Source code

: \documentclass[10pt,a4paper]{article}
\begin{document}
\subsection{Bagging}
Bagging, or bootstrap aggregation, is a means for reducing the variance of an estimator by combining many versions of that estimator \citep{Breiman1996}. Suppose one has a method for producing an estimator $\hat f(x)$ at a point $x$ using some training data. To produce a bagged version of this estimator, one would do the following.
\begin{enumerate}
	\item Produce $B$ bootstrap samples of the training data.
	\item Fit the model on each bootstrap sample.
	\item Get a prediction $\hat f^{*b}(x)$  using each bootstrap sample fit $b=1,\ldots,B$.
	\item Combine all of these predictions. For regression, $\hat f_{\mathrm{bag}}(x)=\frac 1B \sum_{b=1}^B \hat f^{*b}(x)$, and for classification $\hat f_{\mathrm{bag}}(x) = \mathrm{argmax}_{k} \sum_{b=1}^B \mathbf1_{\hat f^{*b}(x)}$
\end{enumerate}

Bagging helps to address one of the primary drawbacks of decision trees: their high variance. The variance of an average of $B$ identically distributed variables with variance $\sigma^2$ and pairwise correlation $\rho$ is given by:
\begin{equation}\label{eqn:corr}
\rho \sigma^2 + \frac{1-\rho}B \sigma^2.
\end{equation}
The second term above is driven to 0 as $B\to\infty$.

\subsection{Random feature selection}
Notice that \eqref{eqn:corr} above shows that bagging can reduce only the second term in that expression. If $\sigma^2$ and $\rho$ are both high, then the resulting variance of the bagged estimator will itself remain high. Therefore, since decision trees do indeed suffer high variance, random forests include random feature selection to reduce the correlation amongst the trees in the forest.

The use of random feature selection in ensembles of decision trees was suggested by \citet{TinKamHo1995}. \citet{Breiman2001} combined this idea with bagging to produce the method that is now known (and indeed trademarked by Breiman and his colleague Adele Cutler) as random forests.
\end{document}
--
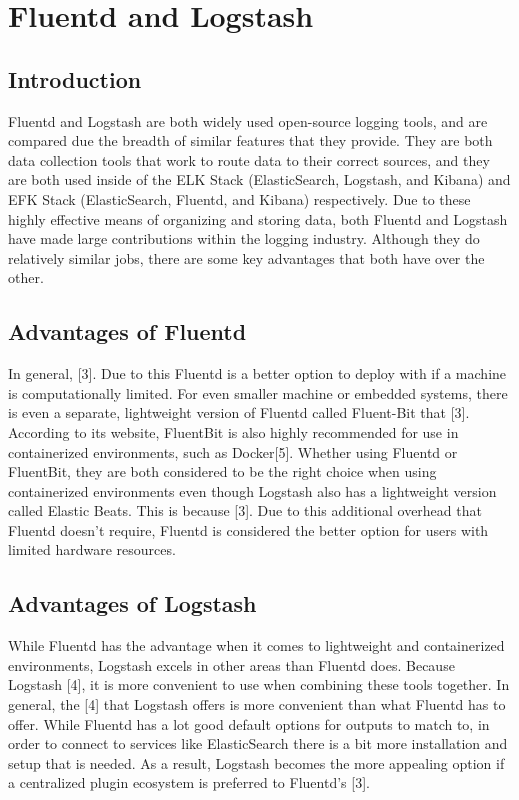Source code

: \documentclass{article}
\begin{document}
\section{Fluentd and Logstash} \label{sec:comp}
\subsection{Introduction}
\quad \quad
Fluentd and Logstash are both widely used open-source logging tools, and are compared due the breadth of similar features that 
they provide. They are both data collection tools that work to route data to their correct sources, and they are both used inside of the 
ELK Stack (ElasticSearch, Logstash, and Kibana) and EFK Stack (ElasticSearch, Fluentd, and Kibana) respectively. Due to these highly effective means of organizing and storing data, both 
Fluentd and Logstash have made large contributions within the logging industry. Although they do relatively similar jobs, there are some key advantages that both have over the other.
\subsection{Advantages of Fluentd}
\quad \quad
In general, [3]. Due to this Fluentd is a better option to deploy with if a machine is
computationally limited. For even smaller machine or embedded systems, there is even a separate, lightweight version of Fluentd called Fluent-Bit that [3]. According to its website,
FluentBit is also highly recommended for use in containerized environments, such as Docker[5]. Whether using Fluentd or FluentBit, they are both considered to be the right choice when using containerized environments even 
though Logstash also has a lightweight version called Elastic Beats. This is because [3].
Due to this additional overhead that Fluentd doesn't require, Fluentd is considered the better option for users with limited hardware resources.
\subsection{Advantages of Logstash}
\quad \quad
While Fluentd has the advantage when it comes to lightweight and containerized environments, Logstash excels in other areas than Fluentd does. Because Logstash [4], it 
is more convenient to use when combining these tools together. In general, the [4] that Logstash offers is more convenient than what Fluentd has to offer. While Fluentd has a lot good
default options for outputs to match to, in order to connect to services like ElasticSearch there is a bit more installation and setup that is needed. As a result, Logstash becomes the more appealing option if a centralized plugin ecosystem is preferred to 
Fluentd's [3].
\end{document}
...
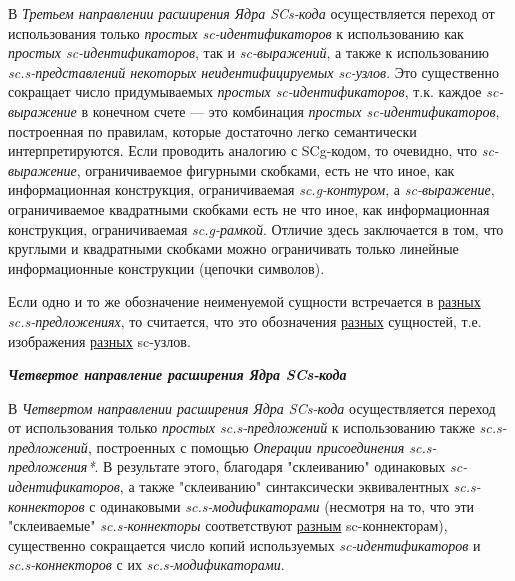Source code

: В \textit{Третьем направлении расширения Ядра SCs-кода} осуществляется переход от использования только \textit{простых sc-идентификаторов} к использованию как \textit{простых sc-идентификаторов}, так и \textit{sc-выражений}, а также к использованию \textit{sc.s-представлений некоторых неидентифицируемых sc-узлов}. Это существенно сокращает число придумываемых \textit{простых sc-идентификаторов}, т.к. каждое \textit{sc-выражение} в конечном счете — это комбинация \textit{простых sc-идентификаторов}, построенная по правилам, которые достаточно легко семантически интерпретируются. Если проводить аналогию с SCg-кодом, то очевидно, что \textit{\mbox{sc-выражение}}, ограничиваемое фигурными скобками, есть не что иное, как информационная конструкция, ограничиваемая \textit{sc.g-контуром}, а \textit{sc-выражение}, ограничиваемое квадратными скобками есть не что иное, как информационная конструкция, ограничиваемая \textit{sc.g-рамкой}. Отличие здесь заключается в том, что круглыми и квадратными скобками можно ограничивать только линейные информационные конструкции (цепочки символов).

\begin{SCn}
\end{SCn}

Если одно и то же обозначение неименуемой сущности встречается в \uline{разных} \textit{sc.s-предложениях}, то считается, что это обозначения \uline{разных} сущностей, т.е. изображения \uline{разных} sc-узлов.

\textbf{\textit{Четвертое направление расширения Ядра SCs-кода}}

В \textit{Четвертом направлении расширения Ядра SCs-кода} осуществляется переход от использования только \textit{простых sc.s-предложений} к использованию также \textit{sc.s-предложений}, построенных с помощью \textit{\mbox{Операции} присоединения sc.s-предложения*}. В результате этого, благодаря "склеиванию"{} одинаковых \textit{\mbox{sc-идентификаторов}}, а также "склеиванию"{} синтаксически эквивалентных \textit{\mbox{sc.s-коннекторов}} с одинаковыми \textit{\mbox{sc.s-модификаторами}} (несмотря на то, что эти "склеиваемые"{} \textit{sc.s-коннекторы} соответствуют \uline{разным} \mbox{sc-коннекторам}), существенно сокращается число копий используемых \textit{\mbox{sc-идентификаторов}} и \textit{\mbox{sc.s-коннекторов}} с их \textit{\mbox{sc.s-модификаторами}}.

◆ **What this task involves**
Copy every line of the entries above in which "variance" occurs.

◆ **Answer below**
Bagging, or bootstrap aggregation, is a means for reducing the variance of an estimator by combining many versions of that estimator \citep{Breiman1996}. Suppose one has a method for producing an estimator $\hat f(x)$ at a point $x$ using some training data. To produce a bagged version of this estimator, one would do the following.
Bagging helps to address one of the primary drawbacks of decision trees: their high variance. The variance of an average of $B$ identically distributed variables with variance $\sigma^2$ and pairwise correlation $\rho$ is given by:
Notice that \eqref{eqn:corr} above shows that bagging can reduce only the second term in that expression. If $\sigma^2$ and $\rho$ are both high, then the resulting variance of the bagged estimator will itself remain high. Therefore, since decision trees do indeed suffer high variance, random forests include random feature selection to reduce the correlation amongst the trees in the forest.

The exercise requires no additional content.